I had developer Sean Murray in my ear the whole time. He condensed what he said was an hours-long ramp up of tutorials meant to teach players No Man’s Sky VR in just 20 minutes. He showed me how to teleport — the go-to movement scheme for first-person VR — around an alien world, where I could instantly move into a dark cave or on top of my personal settlement, giving me two very different perspectives on this world. He showed me how to interact with objects like healing stations and characters: by reaching out with my left hand Move controller, “gripping” by pressing the rear trigger button, and pulling on an invisible cord. It felt good. Most of No Man’s Sky VR feels good.

The closest I came to not feeling good while skipping around a planet and launching my personal spacecraft toward the stars was during my ship’s initial take off. I gripped the flight control stick with my right hand, pushed forward on the throttle with my left, and rocketed off the planet’s surface. For a brief moment, my stomach sank. Murray instructed me to look right and left, and I saw the planet pull away.

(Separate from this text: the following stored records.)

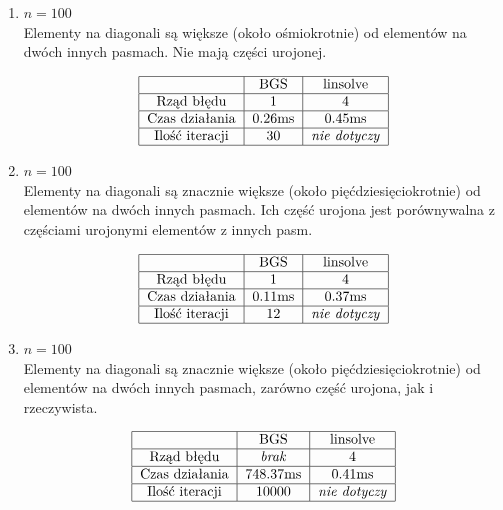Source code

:\documentclass[12pt]{article}
\begin{document}
\begin{enumerate}[label=\textbf{Układ \arabic*}]
		\item
			$n = 100$\\
			Elementy na diagonali są większe (około ośmiokrotnie) od elementów na dwóch innych pasmach. Nie mają części urojonej.
			
			\begin{align*}
				\begin{tabular}{|c|c|c|}
					\hline
					               &       BGS       &       linsolve       \\ \hline
					  Rząd błędu   &        1        &          4           \\ \hline
					Czas działania & $0.26\text{ms}$ &   $0.45\text{ms}$    \\ \hline
					Ilość iteracji &       30        & \textit{nie dotyczy} \\ \hline
				\end{tabular}
			\end{align*}
		
		\item
			$n = 100$\\
			Elementy na diagonali są znacznie większe (około pięćdziesięciokrotnie) od elementów na dwóch innych pasmach. Ich część urojona jest porównywalna z częściami urojonymi elementów z innych pasm.
			
			\begin{align*}
				\begin{tabular}{|c|c|c|}
					\hline
					               &       BGS       &       linsolve       \\ \hline
					  Rząd błędu   &        1        &          4           \\ \hline
					Czas działania & $0.11\text{ms}$ &   $0.37\text{ms}$    \\ \hline
					Ilość iteracji &       12        & \textit{nie dotyczy} \\ \hline
				\end{tabular}
			\end{align*}
		
		\item
			$n = 100$\\
			Elementy na diagonali są znacznie większe (około pięćdziesięciokrotnie) od elementów na dwóch innych pasmach, zarówno część urojona, jak i rzeczywista.
			
			\begin{align*}
				\begin{tabular}{|c|c|c|}
					\hline
					               &        BGS        &       linsolve       \\ \hline
					  Rząd błędu   &   \textit{brak}   &          4           \\ \hline
					Czas działania & $748.37\text{ms}$ &   $0.41\text{ms}$    \\ \hline
					Ilość iteracji &       10000       & \textit{nie dotyczy} \\ \hline
				\end{tabular}
			\end{align*}
	\end{enumerate}
\end{document}
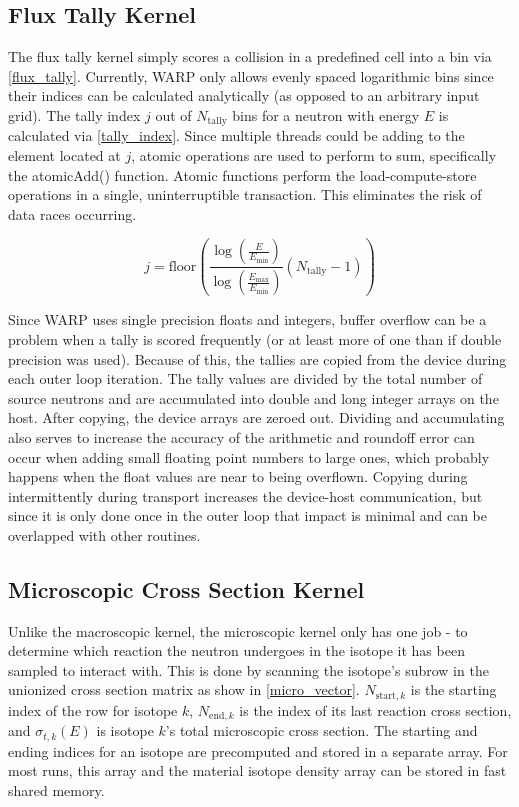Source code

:\subsection{Flux Tally Kernel}

The flux tally kernel simply scores a collision in a predefined cell into a bin via \eqref{flux_tally}.  Currently, WARP only allows evenly spaced logarithmic bins since their indices can be calculated analytically (as opposed to an arbitrary input grid).  The tally index $j$ out of $N_\mathrm{tally}$ bins for a neutron with energy $E$ is calculated via \eqref{tally_index}.  Since multiple threads could be adding to the element located at $j$, atomic operations are used to perform to sum, specifically the atomicAdd() function.  Atomic functions perform the load-compute-store operations in a single, uninterruptible transaction.  This eliminates the risk of data races occurring.

\begin{equation}
j = \mathrm{floor} \left( \frac{ \log \left( \frac{E}{E_\mathrm{min}} \right)} { \log \left( \frac{E_\mathrm{max}}{E_\mathrm{min}} \right)} (N_\mathrm{tally}-1) \right)
\label{tally_index}
\end{equation}

Since WARP uses single precision floats and integers, buffer overflow can be a problem when a tally is scored frequently (or at least more of one than if double precision was used).  Because of this, the tallies are copied from the device during each outer loop iteration.  The tally values are divided by the total number of source neutrons and are accumulated into double and long integer arrays on the host.  After copying, the device arrays are zeroed out.  Dividing and accumulating also serves to increase the accuracy of the arithmetic and roundoff error can occur when adding small floating point numbers to large ones, which probably happens when the float values are near to being overflown.  Copying during intermittently during transport increases the device-host communication, but since it is only done once in the outer loop that impact is minimal and can be overlapped with other routines.

\subsection{Microscopic Cross Section Kernel}

Unlike the macroscopic kernel, the microscopic kernel only has one job - to determine which reaction the neutron undergoes in the isotope it has been sampled to interact with.  This is done by scanning the isotope's subrow in the unionized cross section matrix as show in \eqref{micro_vector}.  $N_{\mathrm{start},k}$ is the starting index of the row for isotope $k$, $N_{\mathrm{end},k}$ is the index of its last reaction cross section, and $\sigma_{t,k}(E)$ is isotope $k$'s total microscopic cross section.  The starting and ending indices for an isotope are precomputed and stored in a separate array.  For most runs, this array and the material isotope density array can be stored in fast shared memory.

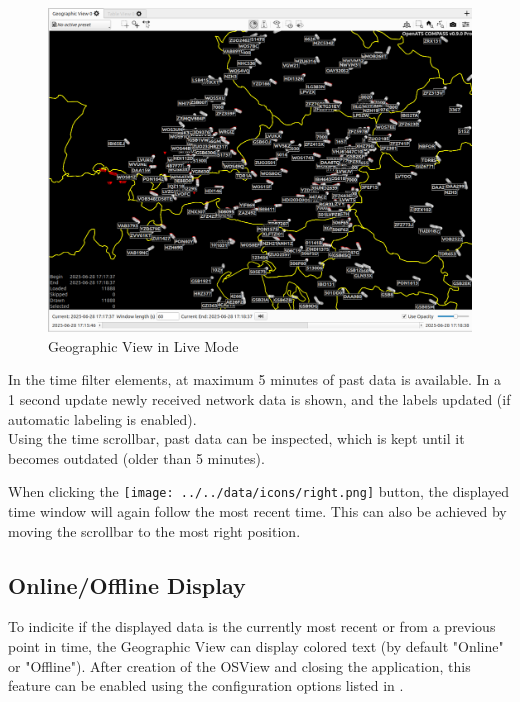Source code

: \begin{figure}[H]
    \hspace*{-2.5cm}
    \includegraphics[width=19cm,frame]{figures/geo_live_mode.png}
  \caption{Geographic View in Live Mode}
\end{figure} 

In the time filter elements, at maximum 5 minutes of past data is available. In a 1 second update newly received network data is shown, and the labels updated (if automatic labeling is enabled). \\

Using the time scrollbar, past data can be inspected, which is kept until it becomes outdated (older than 5 minutes).

When clicking the \texttt{[image: ../../data/icons/right.png]} button, the displayed time window will again follow the most recent time. This can also be achieved by moving the scrollbar to the most right position.

\subsection{Online/Offline Display}

To indicite if the displayed data is the currently most recent or from a previous point in time, the Geographic View can display colored text (by default "Online" or "Offline"). After creation of the OSView and closing the application, this feature can be enabled using the configuration options listed in .

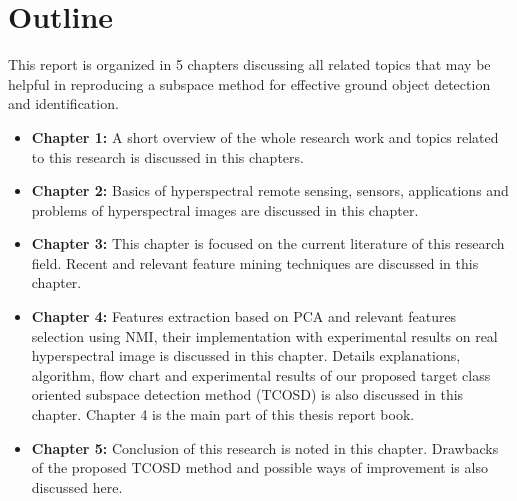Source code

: \documentclass[document.tex]{subfiles}
\begin{document}
\section{Outline}
\noindent This report is organized in 5 chapters discussing all related topics that may be helpful in reproducing a subspace method for effective ground object detection and identification.
\begin{itemize}	
\item \textbf{Chapter 1: } A short overview of the whole research work and topics related to this research is discussed in this chapters.
\item \textbf{Chapter 2: } Basics of hyperspectral remote sensing, sensors, applications and problems of hyperspectral images are discussed in this chapter. 
\item \textbf{Chapter 3: } This chapter is focused on the current literature of this research field. Recent and relevant feature mining techniques are discussed in this chapter.
\item \textbf{Chapter 4: } Features extraction based on PCA and relevant features selection using NMI, their implementation with experimental results on real hyperspectral image is discussed in this chapter. Details explanations, algorithm, flow chart and experimental results of our proposed target class oriented subspace detection method (TCOSD) is also discussed in this chapter. Chapter 4 is the main part of this thesis report book.
\item \textbf{Chapter 5: } Conclusion of this research is noted in this chapter. Drawbacks of the proposed TCOSD method and possible ways of improvement is also discussed here.
\end{itemize}
\end{document}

I was soon in space, and everything seemed briefly dangerous. But No Man’s Sky is generous in letting me fly into a spaceport and dock without dying, and virtually gripping my ship’s controls seemed to help ground me.

Hello Games is offering alternate control schemes that don’t require Move controllers. Players will be able to freely move around space with a DualShock 4, if they want to. And players should use No Man’s Sky’s VR mode as an excuse to revisit the game. Experiencing it in virtual reality was refreshing, edging us closer to the grand promise of No Man’s Sky that Hello Games continues to deliver on in free updates.